* _PROBLEM_
Only the lines from the top of the records below through the line containing "## Instalacja pakietu językowego" should be printed, exactly and without pictures.

* _SUPPLIED MATERIAL_
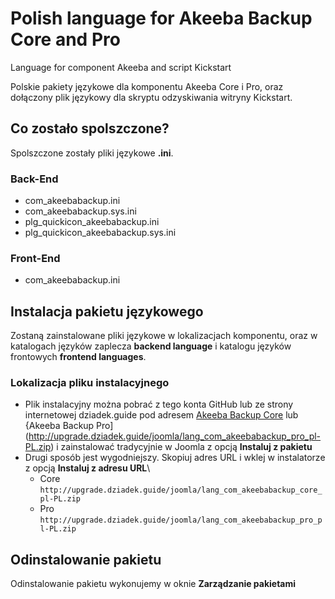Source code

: # Polish language for Akeeba Backup Core and Pro

Language for component Akeeba and script Kickstart

Polskie pakiety językowe dla komponentu Akeeba Core i Pro, oraz dołączony plik językowy dla skryptu odzyskiwania witryny Kickstart.

## Co zostało spolszczone?

Spolszczone zostały pliki językowe **.ini**.

### Back-End

* com_akeebabackup.ini
* com_akeebabackup.sys.ini
* plg_quickicon_akeebabackup.ini
* plg_quickicon_akeebabackup.sys.ini

### Front-End

* com_akeebabackup.ini

## Instalacja pakietu językowego

Zostaną zainstalowane pliki językowe w lokalizacjach komponentu, oraz w katalogach języków zaplecza **backend language** i katalogu języków frontowych **frontend languages**.

### Lokalizacja pliku instalacyjnego

* Plik instalacyjny można pobrać z tego konta GitHub lub ze strony internetowej dziadek.guide pod adresem [Akeeba Backup Core](http://upgrade.dziadek.guide/joomla/lang_com_akeebabackup_core_pl-PL.zip) lub {Akeeba Backup Pro](http://upgrade.dziadek.guide/joomla/lang_com_akeebabackup_pro_pl-PL.zip) i zainstalować tradycyjnie w Joomla z opcją **Instaluj z pakietu**
* Drugi sposób jest wygodniejszy. Skopiuj adres URL i wklej w instalatorze z opcją **Instaluj z adresu URL**\
  * Core `http://upgrade.dziadek.guide/joomla/lang_com_akeebabackup_core_pl-PL.zip`
  * Pro `http://upgrade.dziadek.guide/joomla/lang_com_akeebabackup_pro_pl-PL.zip`

## Odinstalowanie pakietu

Odinstalowanie pakietu wykonujemy w oknie **Zarządzanie pakietami**
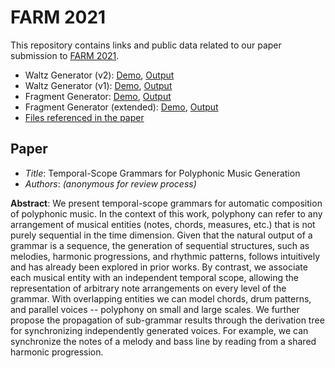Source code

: # FARM 2021

This repository contains links and public data related to our paper submission to [FARM 2021](https://functional-art.org/). 

- Waltz Generator (v2): [Demo](https://isolin.github.io/farm-2021/waltz_v2), [Output](files/waltz)
- Waltz Generator (v1): [Demo](https://isolin.github.io/farm-2021/waltz_v1), [Output](files/waltz)
- Fragment Generator: [Demo](https://isolin.github.io/farm-2021/fragment), [Output](files/fragment)
- Fragment Generator (extended): [Demo](https://isolin.github.io/farm-2021/fragment-x), [Output](files/fragment-x)
- [Files referenced in the paper](files/paper)

## Paper

- *Title*: Temporal-Scope Grammars for Polyphonic Music Generation
- *Authors*: *(anonymous for review process)*

**Abstract**: We present temporal-scope grammars for automatic composition of polyphonic music. In the context of this work, polyphony can refer to any arrangement of musical entities (notes, chords, measures, etc.) that is not purely sequential in the time dimension. Given that the natural output of a grammar is a sequence, the generation of sequential structures, such as melodies, harmonic progressions, and rhythmic patterns, follows intuitively and has already been explored in prior works. By contrast, we associate each musical entity with an independent temporal scope, allowing the representation of arbitrary note arrangements on every level of the grammar. With overlapping entities we can model chords, drum patterns, and parallel voices -- polyphony on small and large scales. We further propose the propagation of sub-grammar results through the derivation tree for synchronizing independently generated voices. For example, we can synchronize the notes of a melody and bass line by reading from a shared harmonic progression. 

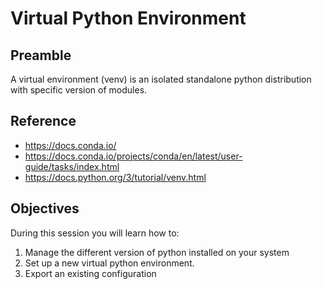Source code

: # Virtual Python Environment

## Preamble

A virtual environment (venv) is an isolated standalone python distribution with specific version of modules.

## Reference

- <https://docs.conda.io/>
- <https://docs.conda.io/projects/conda/en/latest/user-guide/tasks/index.html>
- <https://docs.python.org/3/tutorial/venv.html>

## Objectives

During this session you will learn how to:

1. Manage the different version of python installed on your system
2. Set up a new virtual python environment.
3. Export an existing configuration
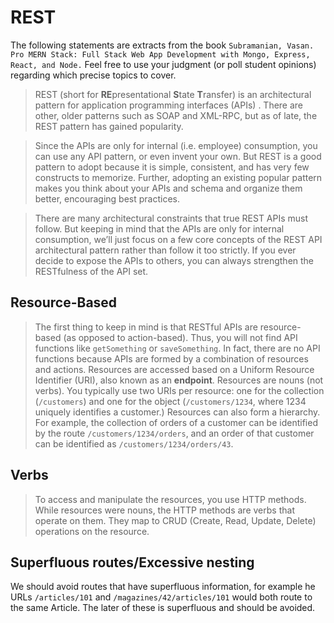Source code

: # REST

The following statements are extracts from the book `Subramanian, Vasan. Pro MERN Stack: Full Stack Web App Development with Mongo, Express, React, and Node.` Feel free to use your judgment (or poll student opinions) regarding which precise topics to cover.

> REST (short for **RE**presentational **S**tate **T**ransfer) is an architectural pattern for application programming interfaces (APIs) . There are other, older patterns such as SOAP and XML-RPC, but as of late, the REST pattern has gained popularity.

> Since the APIs are only for internal (i.e. employee) consumption, you can use any API pattern, or even invent your own. But REST is a good pattern to adopt because it is simple, consistent, and has very few constructs to memorize. Further, adopting an existing popular pattern makes you think about your APIs and schema and organize them better, encouraging best practices. 

> There are many architectural constraints that true REST APIs must follow. But keeping in mind that the APIs are only for internal consumption, we’ll just focus on a few core concepts of the REST API architectural pattern rather than follow it too strictly. If you ever decide to expose the APIs to others, you can always strengthen the RESTfulness of the API set.

## Resource-Based

> The first thing to keep in mind is that RESTful APIs are resource-based (as opposed to action-based). Thus, you will not find API functions like `getSomething` or `saveSomething`. In fact, there are no API functions because APIs are formed by a combination of resources and actions. Resources are accessed based on a Uniform Resource Identifier (URI), also known as an **endpoint**. Resources are nouns (not verbs). You typically use two URIs per resource: one for the collection (`/customers`) and one for the object (`/customers/1234`, where 1234 uniquely identifies a customer.) Resources can also form a hierarchy. For example, the collection of orders of a customer can be identified by the route `/customers/1234/orders`, and an order of that customer can be identified as `/customers/1234/orders/43`.

## Verbs

> To access and manipulate the resources, you use HTTP methods. While resources were nouns, the HTTP methods are verbs that operate on them. They map to CRUD (Create, Read, Update, Delete) operations on the resource.

## Superfluous routes/Excessive nesting

We should avoid routes that have superfluous information, for example he URLs `/articles/101` and `/magazines/42/articles/101` would both route to the same Article. The later of these is superfluous and should be avoided.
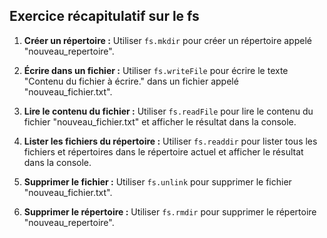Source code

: ## Exercice récapitulatif sur le fs

1. **Créer un répertoire :** Utiliser `fs.mkdir` pour créer un répertoire appelé "nouveau_repertoire".

2. **Écrire dans un fichier :** Utiliser `fs.writeFile` pour écrire le texte "Contenu du fichier à écrire." dans un fichier appelé "nouveau_fichier.txt".

3. **Lire le contenu du fichier :** Utiliser `fs.readFile` pour lire le contenu du fichier "nouveau_fichier.txt" et afficher le résultat dans la console.

4. **Lister les fichiers du répertoire :** Utiliser `fs.readdir` pour lister tous les fichiers et répertoires dans le répertoire actuel et afficher le résultat dans la console.

5. **Supprimer le fichier :** Utiliser `fs.unlink` pour supprimer le fichier "nouveau_fichier.txt".

6. **Supprimer le répertoire :** Utiliser `fs.rmdir` pour supprimer le répertoire "nouveau_repertoire".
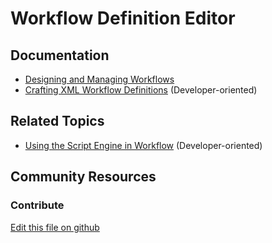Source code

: # Workflow Definition Editor

## Documentation

* [Designing and Managing Workflows](https://learn.liferay.com/dxp/latest/en/process-automation/workflow/designing-and-managing-workflows.html)
* [Crafting XML Workflow Definitions](https://learn.liferay.com/dxp/7.x/en/process-automation/workflow/developer-guide/crafting-xml-workflow-definitions.html) (Developer-oriented)

## Related Topics

* [Using the Script Engine in Workflow](https://learn.liferay.com/dxp/7.x/en/process-automation/workflow/developer-guide/using-the-script-engine-in-workflow.html) (Developer-oriented)

## Community Resources

### Contribute

[Edit this file on github](https://github.com/olafk/controlpanel-documentation-docs/blob/master/md/73en/com_liferay_portal_workflow_kaleo_designer_web_portlet_KaleoDesignerPortlet/designer_edit_kaleo_definition_version.jsp.md)

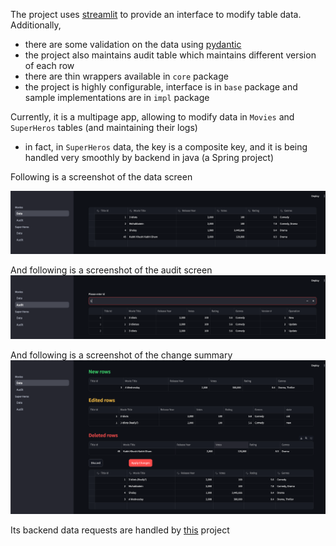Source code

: The project uses [streamlit](https://streamlit.io/) to provide an interface to modify table data. Additionally,
- there are some validation on the data using [pydantic](https://docs.pydantic.dev/latest/)
- the project also maintains audit table which maintains different version of each row
- there are thin wrappers available in `core` package
- the project is highly configurable, interface is in `base` package and sample implementations are in `impl` package


Currently, it is a multipage app, allowing to modify data in `Movies` and `SuperHeros` tables (and maintaining their logs)
- in fact, in `SuperHeros` data, the key is a composite key, and it is being handled very smoothly by backend in java (a Spring project)

Following is a screenshot of the data screen

![data_screenshot.png](screenshots/data_screenshot.png)

And following is a screenshot of the audit screen
![audit_screenshot.png](screenshots/audit_screenshot.png)

And following is a screenshot of the change summary
![change_screenshot.png](screenshots/change_screenshot.png)

Its backend data requests are handled by [this](https://github.com/aniliitb10/MoviesDB) project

* _TASK ANSWER_
Source code

: # Polish language for Akeeba Backup Core and Pro

Language for component Akeeba and script Kickstart

Polskie pakiety językowe dla komponentu Akeeba Core i Pro, oraz dołączony plik językowy dla skryptu odzyskiwania witryny Kickstart.

## Co zostało spolszczone?

Spolszczone zostały pliki językowe **.ini**.

### Back-End

* com_akeebabackup.ini
* com_akeebabackup.sys.ini
* plg_quickicon_akeebabackup.ini
* plg_quickicon_akeebabackup.sys.ini

### Front-End

* com_akeebabackup.ini

## Instalacja pakietu językowego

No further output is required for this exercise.